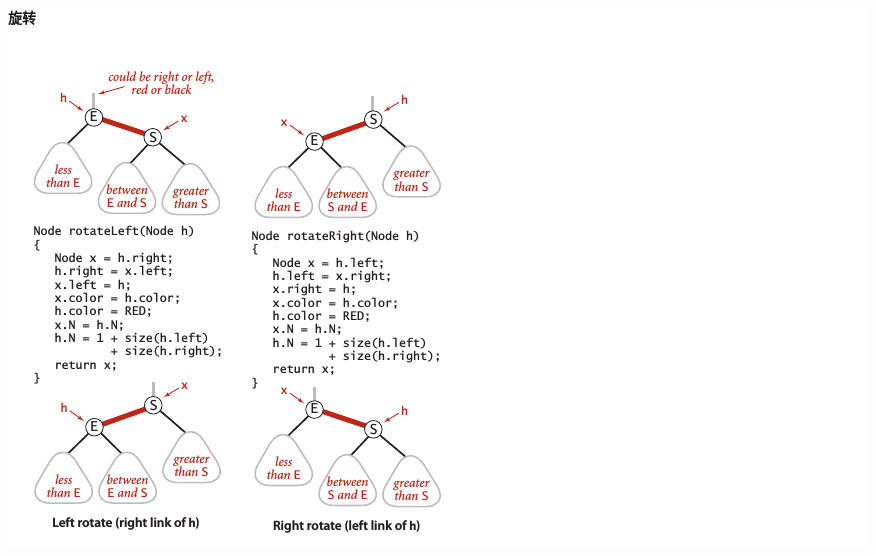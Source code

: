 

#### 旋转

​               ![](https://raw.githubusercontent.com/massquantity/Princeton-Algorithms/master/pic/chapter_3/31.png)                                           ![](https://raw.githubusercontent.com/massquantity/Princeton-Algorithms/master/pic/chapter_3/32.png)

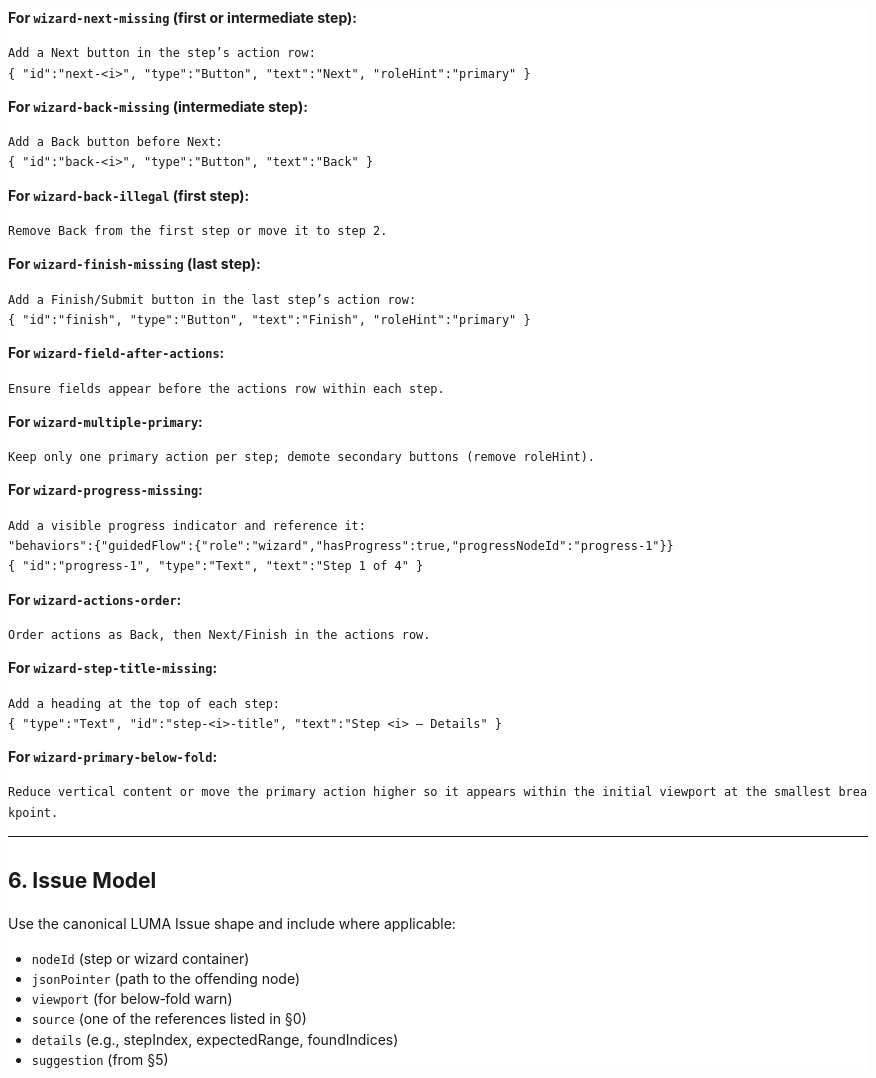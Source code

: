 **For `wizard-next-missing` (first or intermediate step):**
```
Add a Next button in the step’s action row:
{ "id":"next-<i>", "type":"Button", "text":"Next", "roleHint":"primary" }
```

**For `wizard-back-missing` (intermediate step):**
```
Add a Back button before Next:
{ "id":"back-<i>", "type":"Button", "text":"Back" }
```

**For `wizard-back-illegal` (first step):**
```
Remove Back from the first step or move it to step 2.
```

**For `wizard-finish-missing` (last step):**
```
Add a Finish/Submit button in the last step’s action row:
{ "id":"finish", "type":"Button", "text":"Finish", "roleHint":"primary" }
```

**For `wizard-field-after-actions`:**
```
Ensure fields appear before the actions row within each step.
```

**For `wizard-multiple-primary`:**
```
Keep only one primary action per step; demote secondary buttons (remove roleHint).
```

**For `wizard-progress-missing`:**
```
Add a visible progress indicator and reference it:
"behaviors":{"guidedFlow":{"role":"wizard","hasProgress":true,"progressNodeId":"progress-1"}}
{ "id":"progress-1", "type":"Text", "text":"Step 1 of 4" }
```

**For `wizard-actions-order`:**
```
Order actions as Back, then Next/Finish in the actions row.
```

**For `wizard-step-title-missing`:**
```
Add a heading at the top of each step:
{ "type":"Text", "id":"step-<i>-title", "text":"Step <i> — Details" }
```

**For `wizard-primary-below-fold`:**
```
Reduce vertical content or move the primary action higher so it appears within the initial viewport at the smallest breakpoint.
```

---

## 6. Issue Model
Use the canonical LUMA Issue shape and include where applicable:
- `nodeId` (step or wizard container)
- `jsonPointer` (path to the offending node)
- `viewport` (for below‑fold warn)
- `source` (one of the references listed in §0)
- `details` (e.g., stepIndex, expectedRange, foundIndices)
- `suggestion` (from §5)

----------

*Task statement*. Please reprint the whole listing exactly and omit its pictures.

*Result of this exercise*.
Source code

: 

#### 旋转

​               ![](https://raw.githubusercontent.com/massquantity/Princeton-Algorithms/master/pic/chapter_3/31.png)                                           ![](https://raw.githubusercontent.com/massquantity/Princeton-Algorithms/master/pic/chapter_3/32.png)

Source code

: **For `wizard-next-missing` (first or intermediate step):**
```
Add a Next button in the step’s action row:
{ "id":"next-<i>", "type":"Button", "text":"Next", "roleHint":"primary" }
```

**For `wizard-back-missing` (intermediate step):**
```
Add a Back button before Next:
{ "id":"back-<i>", "type":"Button", "text":"Back" }
```

**For `wizard-back-illegal` (first step):**
```
Remove Back from the first step or move it to step 2.
```

**For `wizard-finish-missing` (last step):**
```
Add a Finish/Submit button in the last step’s action row:
{ "id":"finish", "type":"Button", "text":"Finish", "roleHint":"primary" }
```

**For `wizard-field-after-actions`:**
```
Ensure fields appear before the actions row within each step.
```

**For `wizard-multiple-primary`:**
```
Keep only one primary action per step; demote secondary buttons (remove roleHint).
```

**For `wizard-progress-missing`:**
```
Add a visible progress indicator and reference it:
"behaviors":{"guidedFlow":{"role":"wizard","hasProgress":true,"progressNodeId":"progress-1"}}
{ "id":"progress-1", "type":"Text", "text":"Step 1 of 4" }
```

**For `wizard-actions-order`:**
```
Order actions as Back, then Next/Finish in the actions row.
```

**For `wizard-step-title-missing`:**
```
Add a heading at the top of each step:
{ "type":"Text", "id":"step-<i>-title", "text":"Step <i> — Details" }
```

**For `wizard-primary-below-fold`:**
```
Reduce vertical content or move the primary action higher so it appears within the initial viewport at the smallest breakpoint.
```

---

## 6. Issue Model
Use the canonical LUMA Issue shape and include where applicable:
- `nodeId` (step or wizard container)
- `jsonPointer` (path to the offending node)
- `viewport` (for below‑fold warn)
- `source` (one of the references listed in §0)
- `details` (e.g., stepIndex, expectedRange, foundIndices)
- `suggestion` (from §5)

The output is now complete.